> [Source material]
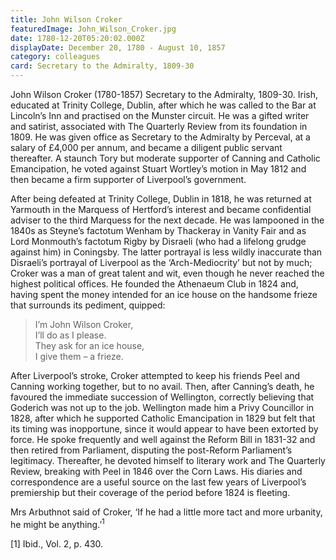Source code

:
```yaml
---
title: John Wilson Croker
featuredImage: John_Wilson_Croker.jpg
date: 1780-12-20T05:20:02.000Z
displayDate: December 20, 1780 - August 10, 1857
category: colleagues
card: Secretary to the Admiralty, 1809-30
---
```


John Wilson Croker (1780-1857) Secretary to the Admiralty, 1809-30. Irish, educated at Trinity College, Dublin, after which he was called to the Bar at Lincoln’s Inn and practised on the Munster circuit. He was a gifted writer and satirist, associated with The Quarterly Review from its foundation in 1809. He was given office as Secretary to the Admiralty by Perceval, at a salary of £4,000 per annum, and became a diligent public servant thereafter. A staunch Tory but moderate supporter of Canning and Catholic Emancipation, he voted against Stuart Wortley’s motion in May 1812 and then became a firm supporter of Liverpool’s government.

After being defeated at Trinity College, Dublin in 1818, he was returned at Yarmouth in the Marquess of Hertford’s interest and became confidential adviser to the third Marquess for the next decade. He was lampooned in the 1840s as Steyne’s factotum Wenham by Thackeray in Vanity Fair and as Lord Monmouth’s factotum Rigby by Disraeli (who had a lifelong grudge against him) in Coningsby. The latter portrayal is less wildly inaccurate than Disraeli’s portrayal of Liverpool as the ‘Arch-Mediocrity’ but not by much; Croker was a man of great talent and wit, even though he never reached the highest political offices. He founded the Athenaeum Club in 1824 and, having spent the money intended for an ice house on the handsome frieze that surrounds its pediment, quipped:

> I’m John Wilson Croker, <br>I’ll do as I please. <br>They ask for an ice house, <br>I give them – a frieze.

After Liverpool’s stroke, Croker attempted to keep his friends Peel and Canning working together, but to no avail. Then, after Canning’s death, he favoured the immediate succession of Wellington, correctly believing that Goderich was not up to the job. Wellington made him a Privy Councillor in 1828, after which he supported Catholic Emancipation in 1829 but felt that its timing was inopportune, since it would appear to have been extorted by force. He spoke frequently and well against the Reform Bill in 1831-32 and then retired from Parliament, disputing the post-Reform Parliament’s legitimacy. Thereafter, he devoted himself to literary work and The Quarterly Review, breaking with Peel in 1846 over the Corn Laws. His diaries and correspondence are a useful source on the last few years of Liverpool’s premiership but their coverage of the period before 1824 is fleeting.

Mrs Arbuthnot said of Croker, ‘If he had a little more tact and more urbanity, he might be anything.’<sup>1</sup>

\[1] Ibid., Vol. 2, p. 430.
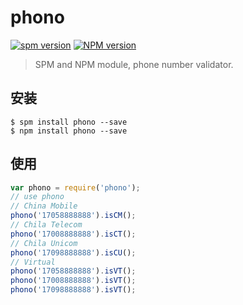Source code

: # phono

[![spm version](http://spmjs.io/badge/phono)](http://spmjs.io/package/phono)
[![NPM version](https://img.shields.io/npm/v/phono.svg?style=flat-square)](https://npmjs.org/package/phono)

> SPM and NPM module, phone number validator.

## 安装

```
$ spm install phono --save
$ npm install phono --save
```

## 使用

```js
var phono = require('phono');
// use phono
// China Mobile
phono('17058888888').isCM();
// Chila Telecom
phono('17008888888').isCT();
// Chila Unicom
phono('17098888888').isCU();
// Virtual
phono('17058888888').isVT();
phono('17008888888').isVT();
phono('17098888888').isVT();
```
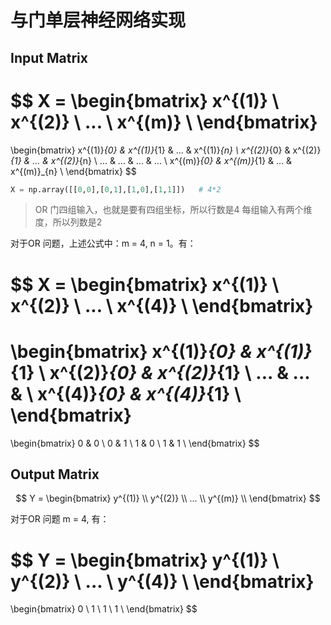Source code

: # 与门单层神经网络实现



## Input Matrix



$$
X =
\begin{bmatrix}
x^{(1)}  \\
x^{(2)}  \\
...  \\
x^{(m)}  \\
\end{bmatrix}
=
\begin{bmatrix}
x^{(1)}_{0} & x^{(1)}_{1} & ... & x^{(1)}_{n}  \\
x^{(2)}_{0} & x^{(2)}_{1} & ... & x^{(2)}_{n}  \\
... & ... & ... & ...  \\
x^{(m)}_{0} & x^{(m)}_{1} & ... & x^{(m)}_{n}  \\
\end{bmatrix}
$$



```python
X = np.array([[0,0],[0,1],[1,0],[1,1]])   # 4*2
```

> OR 门四组输入，也就是要有四组坐标，所以行数是4
> 每组输入有两个维度，所以列数是2



对于OR 问题，上述公式中：m = 4, n = 1。有：

$$
X =
\begin{bmatrix}
x^{(1)}  \\
x^{(2)}  \\
...  \\
x^{(4)}  \\
\end{bmatrix}
=
\begin{bmatrix}
x^{(1)}_{0} & x^{(1)}_{1}  \\
x^{(2)}_{0} & x^{(2)}_{1}  \\
... & ... & \\
x^{(4)}_{0} & x^{(4)}_{1}  \\
\end{bmatrix}
=
\begin{bmatrix}
0 & 0  \\
0 & 1  \\
1 & 0 \\
1 & 1  \\
\end{bmatrix}
$$






## Output Matrix


$$
Y =
\begin{bmatrix}
y^{(1)}  \\
y^{(2)}  \\
...  \\
y^{(m)}  \\
\end{bmatrix}
$$

对于OR 问题 m = 4, 有：

$$
Y =
\begin{bmatrix}
y^{(1)}  \\
y^{(2)}  \\
...  \\
y^{(4)}  \\
\end{bmatrix}
=
\begin{bmatrix}
0  \\
1  \\
1  \\
1  \\
\end{bmatrix}
$$






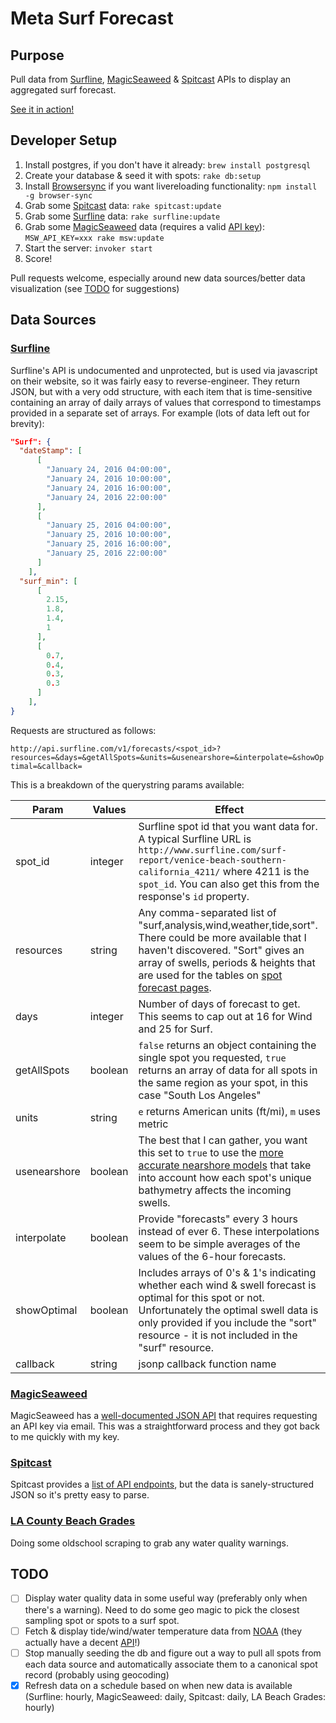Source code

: # Meta Surf Forecast

## Purpose

Pull data from [Surfline](http://www.surfline.com/), [MagicSeaweed](http://magicseaweed.com/) & [Spitcast](http://www.spitcast.com/) APIs to display an aggregated surf forecast.

[See it in action!](https://meta-surf-forecast.herokuapp.com/)

## Developer Setup

1. Install postgres, if you don't have it already: `brew install postgresql`
1. Create your database & seed it with spots: `rake db:setup`
1. Install [Browsersync](https://www.browsersync.io/) if you want livereloading functionality: `npm install -g browser-sync
`
1. Grab some [Spitcast](http://www.spitcast.com/) data: `rake spitcast:update`
1. Grab some [Surfline](http://www.surfline.com/) data: `rake surfline:update`
1. Grab some [MagicSeaweed](http://magicseaweed.com/) data (requires a valid [API key](http://magicseaweed.com/developer/sign-up)): `MSW_API_KEY=xxx rake msw:update`
1. Start the server: `invoker start`
1. Score!

Pull requests welcome, especially around new data sources/better data visualization (see [TODO](#todo) for suggestions)

## Data Sources

### [Surfline](http://www.surfline.com/)

Surfline's API is undocumented and unprotected, but is used via javascript on their website, so it was fairly easy to reverse-engineer. They return JSON, but with a very odd structure, with each item that is time-sensitive containing an array of daily arrays of values that correspond to timestamps provided in a separate set of arrays. For example (lots of data left out for brevity):

```json
"Surf": {
  "dateStamp": [
      [
        "January 24, 2016 04:00:00",
        "January 24, 2016 10:00:00",
        "January 24, 2016 16:00:00",
        "January 24, 2016 22:00:00"
      ],
      [
        "January 25, 2016 04:00:00",
        "January 25, 2016 10:00:00",
        "January 25, 2016 16:00:00",
        "January 25, 2016 22:00:00"
      ]
    ],
  "surf_min": [
      [
        2.15,
        1.8,
        1.4,
        1
      ],
      [
        0.7,
        0.4,
        0.3,
        0.3
      ]
    ],
}
```

Requests are structured as follows:

`http://api.surfline.com/v1/forecasts/<spot_id>?resources=&days=&getAllSpots=&units=&usenearshore=&interpolate=&showOptimal=&callback=`

This is a breakdown of the querystring params available:

Param|Values|Effect
-----|------|------
spot_id|integer|Surfline spot id that you want data for. A typical Surfline URL is `http://www.surfline.com/surf-report/venice-beach-southern-california_4211/` where 4211 is the `spot_id`. You can also get this from the response's `id` property.
resources|string|Any comma-separated list of "surf,analysis,wind,weather,tide,sort". There could be more available that I haven't discovered. "Sort" gives an array of swells, periods & heights that are used for the tables on [spot forecast pages](www.surfline.com/surf-forecasts/spot/venice-beach_4211/).
days|integer|Number of days of forecast to get. This seems to cap out at 16 for Wind and 25 for Surf.
getAllSpots|boolean|`false` returns an object containing the single spot you requested, `true` returns an array of data for all spots in the same region as your spot, in this case "South Los Angeles"
units|string|`e` returns American units (ft/mi), `m` uses metric
usenearshore|boolean|The best that I can gather, you want this set to `true` to use the [more accurate nearshore models](http://www.surfline.com/surf-science/what-is-lola---forecaster-blog_61031/) that take into account how each spot's unique bathymetry affects the incoming swells.
interpolate|boolean|Provide "forecasts" every 3 hours instead of ever 6. These interpolations seem to be simple averages of the values of the 6-hour forecasts.
showOptimal|boolean|Includes arrays of 0's & 1's indicating whether each wind & swell forecast is optimal for this spot or not. Unfortunately the optimal swell data is only provided if you include the "sort" resource - it is not included in the "surf" resource.
callback|string|jsonp callback function name

### [MagicSeaweed](http://magicseaweed.com/)

MagicSeaweed has a [well-documented JSON API](http://magicseaweed.com/developer/forecast-api) that requires requesting an API key via email. This was a straightforward process and they got back to me quickly with my key.

### [Spitcast](http://www.spitcast.com/)

Spitcast provides a [list of API endpoints](http://www.spitcast.com/api/docs/), but the data is sanely-structured JSON so it's pretty easy to parse.

### [LA County Beach Grades](http://www.publichealth.lacounty.gov/phcommon/public/eh/water_quality/beach_grades.cfm)

Doing some oldschool scraping to grab any water quality warnings.

## TODO

* [ ] Display water quality data in some useful way (preferably only when there's a warning). Need to do some geo magic to pick the closest sampling spot or spots to a surf spot.
* [ ] Fetch & display tide/wind/water temperature data from [NOAA](https://tidesandcurrents.noaa.gov/waterlevels.html?id=9410840) (they actually have a decent [API](https://tidesandcurrents.noaa.gov/api/)!)
* [ ] Stop manually seeding the db and figure out a way to pull all spots from each data source and automatically associate them to a canonical spot record (probably using geocoding)
* [x] Refresh data on a schedule based on when new data is available (Surfline: hourly, MagicSeaweed: daily, Spitcast: daily, LA Beach Grades: hourly)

> [Directions] Return each line of the data that contains the string "install".

> [Task result]
$ spm install phono --save
$ npm install phono --save
1. Install postgres, if you don't have it already: `brew install postgresql`
1. Install [Browsersync](https://www.browsersync.io/) if you want livereloading functionality: `npm install -g browser-sync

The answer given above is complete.